What needs to be done
Set out the records below again exactly; skip the images.

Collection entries

*-*-*

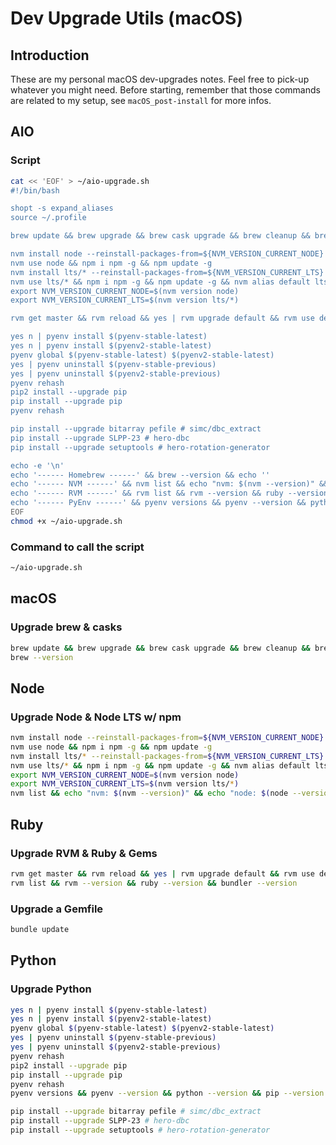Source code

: # Dev Upgrade Utils (macOS)

## Introduction
These are my personal macOS dev-upgrades notes. Feel free to pick-up whatever you might need.
Before starting, remember that those commands are related to my setup, see `macOS_post-install` for more infos.

## AIO

### Script
```sh
cat << 'EOF' > ~/aio-upgrade.sh
#!/bin/bash

shopt -s expand_aliases
source ~/.profile

brew update && brew upgrade && brew cask upgrade && brew cleanup && brew prune

nvm install node --reinstall-packages-from=${NVM_VERSION_CURRENT_NODE}
nvm use node && npm i npm -g && npm update -g
nvm install lts/* --reinstall-packages-from=${NVM_VERSION_CURRENT_LTS}
nvm use lts/* && npm i npm -g && npm update -g && nvm alias default lts/*
export NVM_VERSION_CURRENT_NODE=$(nvm version node)
export NVM_VERSION_CURRENT_LTS=$(nvm version lts/*)

rvm get master && rvm reload && yes | rvm upgrade default && rvm use default && gem update

yes n | pyenv install $(pyenv-stable-latest)
yes n | pyenv install $(pyenv2-stable-latest)
pyenv global $(pyenv-stable-latest) $(pyenv2-stable-latest)
yes | pyenv uninstall $(pyenv-stable-previous)
yes | pyenv uninstall $(pyenv2-stable-previous)
pyenv rehash
pip2 install --upgrade pip
pip install --upgrade pip
pyenv rehash

pip install --upgrade bitarray pefile # simc/dbc_extract
pip install --upgrade SLPP-23 # hero-dbc
pip install --upgrade setuptools # hero-rotation-generator

echo -e '\n'
echo '------ Homebrew ------' && brew --version && echo ''
echo '------ NVM ------' && nvm list && echo "nvm: $(nvm --version)" && echo "node: $(node --version)" && echo "npm: $(npm --version)" && echo ''
echo '------ RVM ------' && rvm list && rvm --version && ruby --version && bundler --version && echo ''
echo '------ PyEnv ------' && pyenv versions && pyenv --version && python --version && pip --version && python2 --version && pip2 --version && echo ''
EOF
chmod +x ~/aio-upgrade.sh

```

### Command to call the script
```sh
~/aio-upgrade.sh

```

## macOS

### Upgrade brew & casks
```sh
brew update && brew upgrade && brew cask upgrade && brew cleanup && brew prune
brew --version

```

## Node

### Upgrade Node & Node LTS w/ npm
```sh
nvm install node --reinstall-packages-from=${NVM_VERSION_CURRENT_NODE}
nvm use node && npm i npm -g && npm update -g
nvm install lts/* --reinstall-packages-from=${NVM_VERSION_CURRENT_LTS}
nvm use lts/* && npm i npm -g && npm update -g && nvm alias default lts/*
export NVM_VERSION_CURRENT_NODE=$(nvm version node)
export NVM_VERSION_CURRENT_LTS=$(nvm version lts/*)
nvm list && echo "nvm: $(nvm --version)" && echo "node: $(node --version)" && echo "npm: $(npm --version)"

```

## Ruby

### Upgrade RVM & Ruby & Gems
```sh
rvm get master && rvm reload && yes | rvm upgrade default && rvm use default && gem update
rvm list && rvm --version && ruby --version && bundler --version

```

### Upgrade a Gemfile
```sh
bundle update

```

## Python

### Upgrade Python
```sh
yes n | pyenv install $(pyenv-stable-latest)
yes n | pyenv install $(pyenv2-stable-latest)
pyenv global $(pyenv-stable-latest) $(pyenv2-stable-latest)
yes | pyenv uninstall $(pyenv-stable-previous)
yes | pyenv uninstall $(pyenv2-stable-previous)
pyenv rehash
pip2 install --upgrade pip
pip install --upgrade pip
pyenv rehash
pyenv versions && pyenv --version && python --version && pip --version && python2 --version && pip2 --version

pip install --upgrade bitarray pefile # simc/dbc_extract
pip install --upgrade SLPP-23 # hero-dbc
pip install --upgrade setuptools # hero-rotation-generator

```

*-*-*

Output for this exercise
Source code

: # Dev Upgrade Utils (macOS)

## Introduction
These are my personal macOS dev-upgrades notes. Feel free to pick-up whatever you might need.
Before starting, remember that those commands are related to my setup, see `macOS_post-install` for more infos.

## AIO

### Script
```sh
cat << 'EOF' > ~/aio-upgrade.sh
#!/bin/bash

shopt -s expand_aliases
source ~/.profile

brew update && brew upgrade && brew cask upgrade && brew cleanup && brew prune

nvm install node --reinstall-packages-from=${NVM_VERSION_CURRENT_NODE}
nvm use node && npm i npm -g && npm update -g
nvm install lts/* --reinstall-packages-from=${NVM_VERSION_CURRENT_LTS}
nvm use lts/* && npm i npm -g && npm update -g && nvm alias default lts/*
export NVM_VERSION_CURRENT_NODE=$(nvm version node)
export NVM_VERSION_CURRENT_LTS=$(nvm version lts/*)

rvm get master && rvm reload && yes | rvm upgrade default && rvm use default && gem update

yes n | pyenv install $(pyenv-stable-latest)
yes n | pyenv install $(pyenv2-stable-latest)
pyenv global $(pyenv-stable-latest) $(pyenv2-stable-latest)
yes | pyenv uninstall $(pyenv-stable-previous)
yes | pyenv uninstall $(pyenv2-stable-previous)
pyenv rehash
pip2 install --upgrade pip
pip install --upgrade pip
pyenv rehash

pip install --upgrade bitarray pefile # simc/dbc_extract
pip install --upgrade SLPP-23 # hero-dbc
pip install --upgrade setuptools # hero-rotation-generator

echo -e '\n'
echo '------ Homebrew ------' && brew --version && echo ''
echo '------ NVM ------' && nvm list && echo "nvm: $(nvm --version)" && echo "node: $(node --version)" && echo "npm: $(npm --version)" && echo ''
echo '------ RVM ------' && rvm list && rvm --version && ruby --version && bundler --version && echo ''
echo '------ PyEnv ------' && pyenv versions && pyenv --version && python --version && pip --version && python2 --version && pip2 --version && echo ''
EOF
chmod +x ~/aio-upgrade.sh

```

### Command to call the script
```sh
~/aio-upgrade.sh

```

## macOS

### Upgrade brew & casks
```sh
brew update && brew upgrade && brew cask upgrade && brew cleanup && brew prune
brew --version

```

## Node

### Upgrade Node & Node LTS w/ npm
```sh
nvm install node --reinstall-packages-from=${NVM_VERSION_CURRENT_NODE}
nvm use node && npm i npm -g && npm update -g
nvm install lts/* --reinstall-packages-from=${NVM_VERSION_CURRENT_LTS}
nvm use lts/* && npm i npm -g && npm update -g && nvm alias default lts/*
export NVM_VERSION_CURRENT_NODE=$(nvm version node)
export NVM_VERSION_CURRENT_LTS=$(nvm version lts/*)
nvm list && echo "nvm: $(nvm --version)" && echo "node: $(node --version)" && echo "npm: $(npm --version)"

```

## Ruby

### Upgrade RVM & Ruby & Gems
```sh
rvm get master && rvm reload && yes | rvm upgrade default && rvm use default && gem update
rvm list && rvm --version && ruby --version && bundler --version

```

### Upgrade a Gemfile
```sh
bundle update

```

## Python

### Upgrade Python
```sh
yes n | pyenv install $(pyenv-stable-latest)
yes n | pyenv install $(pyenv2-stable-latest)
pyenv global $(pyenv-stable-latest) $(pyenv2-stable-latest)
yes | pyenv uninstall $(pyenv-stable-previous)
yes | pyenv uninstall $(pyenv2-stable-previous)
pyenv rehash
pip2 install --upgrade pip
pip install --upgrade pip
pyenv rehash
pyenv versions && pyenv --version && python --version && pip --version && python2 --version && pip2 --version

pip install --upgrade bitarray pefile # simc/dbc_extract
pip install --upgrade SLPP-23 # hero-dbc
pip install --upgrade setuptools # hero-rotation-generator

```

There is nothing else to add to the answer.